Using the records that appear below, write out exactly the lines from the one with "models using the" through the one with "proteins are only", keeping both end lines.

(Saved entries)
[Start of Attachment]

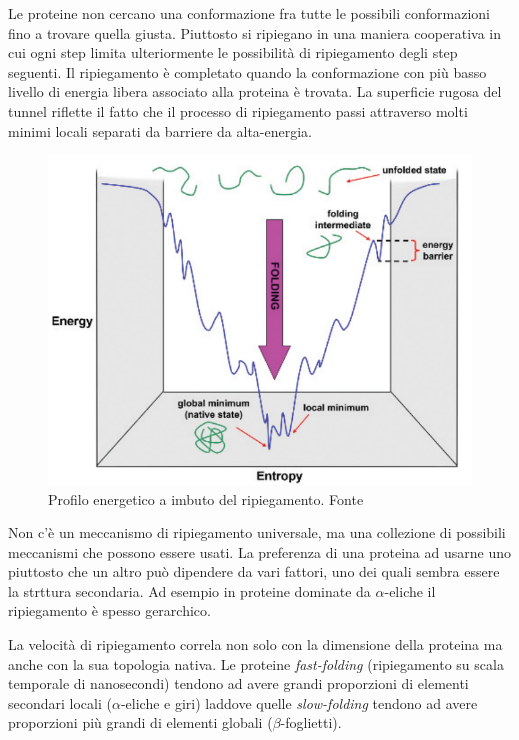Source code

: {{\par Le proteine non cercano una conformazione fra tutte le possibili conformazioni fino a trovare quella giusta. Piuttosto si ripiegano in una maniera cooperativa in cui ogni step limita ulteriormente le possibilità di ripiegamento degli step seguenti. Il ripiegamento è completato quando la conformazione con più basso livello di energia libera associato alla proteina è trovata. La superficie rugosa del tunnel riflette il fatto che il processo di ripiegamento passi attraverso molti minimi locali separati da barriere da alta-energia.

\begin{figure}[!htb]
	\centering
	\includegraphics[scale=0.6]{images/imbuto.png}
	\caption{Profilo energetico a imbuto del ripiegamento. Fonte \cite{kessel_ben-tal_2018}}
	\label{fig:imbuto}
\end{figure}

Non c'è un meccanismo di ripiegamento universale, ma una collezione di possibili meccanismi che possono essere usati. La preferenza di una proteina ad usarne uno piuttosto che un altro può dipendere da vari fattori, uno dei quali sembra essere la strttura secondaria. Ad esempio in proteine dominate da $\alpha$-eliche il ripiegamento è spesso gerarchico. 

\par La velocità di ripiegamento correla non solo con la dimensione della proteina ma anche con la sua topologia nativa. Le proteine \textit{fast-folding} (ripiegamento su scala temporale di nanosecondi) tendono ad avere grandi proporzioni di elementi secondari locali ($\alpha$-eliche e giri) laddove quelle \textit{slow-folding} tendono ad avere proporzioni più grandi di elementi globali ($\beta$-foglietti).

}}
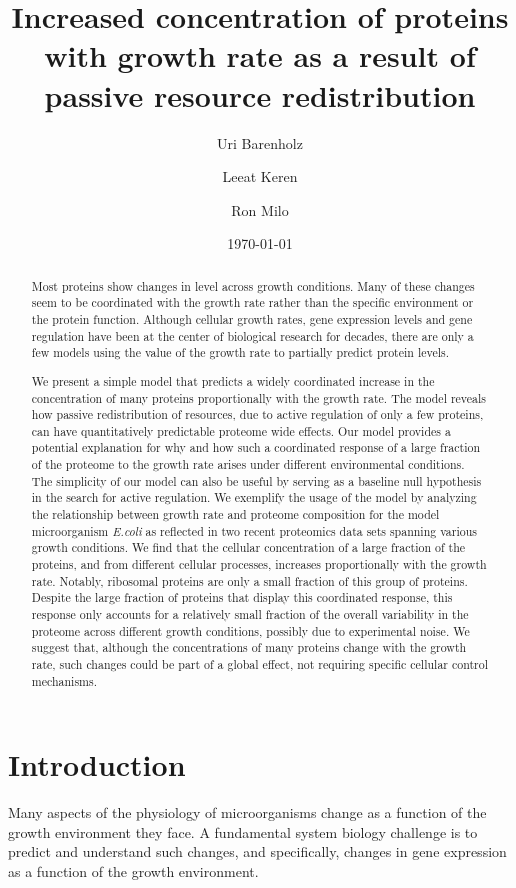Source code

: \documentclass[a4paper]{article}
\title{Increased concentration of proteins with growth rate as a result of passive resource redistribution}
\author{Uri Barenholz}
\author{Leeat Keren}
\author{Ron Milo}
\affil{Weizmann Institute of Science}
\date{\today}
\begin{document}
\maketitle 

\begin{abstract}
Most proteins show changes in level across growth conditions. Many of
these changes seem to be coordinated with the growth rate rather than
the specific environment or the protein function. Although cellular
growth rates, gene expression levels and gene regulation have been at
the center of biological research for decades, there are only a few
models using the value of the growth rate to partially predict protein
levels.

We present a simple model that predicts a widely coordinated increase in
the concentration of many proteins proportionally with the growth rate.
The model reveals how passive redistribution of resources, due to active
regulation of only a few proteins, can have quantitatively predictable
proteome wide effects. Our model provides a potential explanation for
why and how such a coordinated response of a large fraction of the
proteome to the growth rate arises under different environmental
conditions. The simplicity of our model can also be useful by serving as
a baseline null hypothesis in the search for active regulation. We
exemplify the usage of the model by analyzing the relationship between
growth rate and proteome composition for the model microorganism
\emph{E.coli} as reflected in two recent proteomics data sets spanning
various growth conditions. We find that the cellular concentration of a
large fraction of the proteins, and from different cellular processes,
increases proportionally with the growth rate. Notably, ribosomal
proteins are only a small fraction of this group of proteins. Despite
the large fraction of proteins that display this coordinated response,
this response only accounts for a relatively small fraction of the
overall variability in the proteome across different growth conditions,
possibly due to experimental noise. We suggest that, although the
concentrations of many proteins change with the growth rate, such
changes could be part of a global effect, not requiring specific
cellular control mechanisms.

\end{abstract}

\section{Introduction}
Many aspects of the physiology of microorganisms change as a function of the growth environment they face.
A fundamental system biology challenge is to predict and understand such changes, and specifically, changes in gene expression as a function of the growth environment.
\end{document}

[End of Attachment]

**PROBLEM SOLUTION**
models using the value of the growth rate to partially predict protein
levels.

We present a simple model that predicts a widely coordinated increase in
the concentration of many proteins proportionally with the growth rate.
The model reveals how passive redistribution of resources, due to active
regulation of only a few proteins, can have quantitatively predictable
proteome wide effects. Our model provides a potential explanation for
why and how such a coordinated response of a large fraction of the
proteome to the growth rate arises under different environmental
conditions. The simplicity of our model can also be useful by serving as
a baseline null hypothesis in the search for active regulation. We
exemplify the usage of the model by analyzing the relationship between
growth rate and proteome composition for the model microorganism
\emph{E.coli} as reflected in two recent proteomics data sets spanning
various growth conditions. We find that the cellular concentration of a
large fraction of the proteins, and from different cellular processes,
increases proportionally with the growth rate. Notably, ribosomal
proteins are only a small fraction of this group of proteins. Despite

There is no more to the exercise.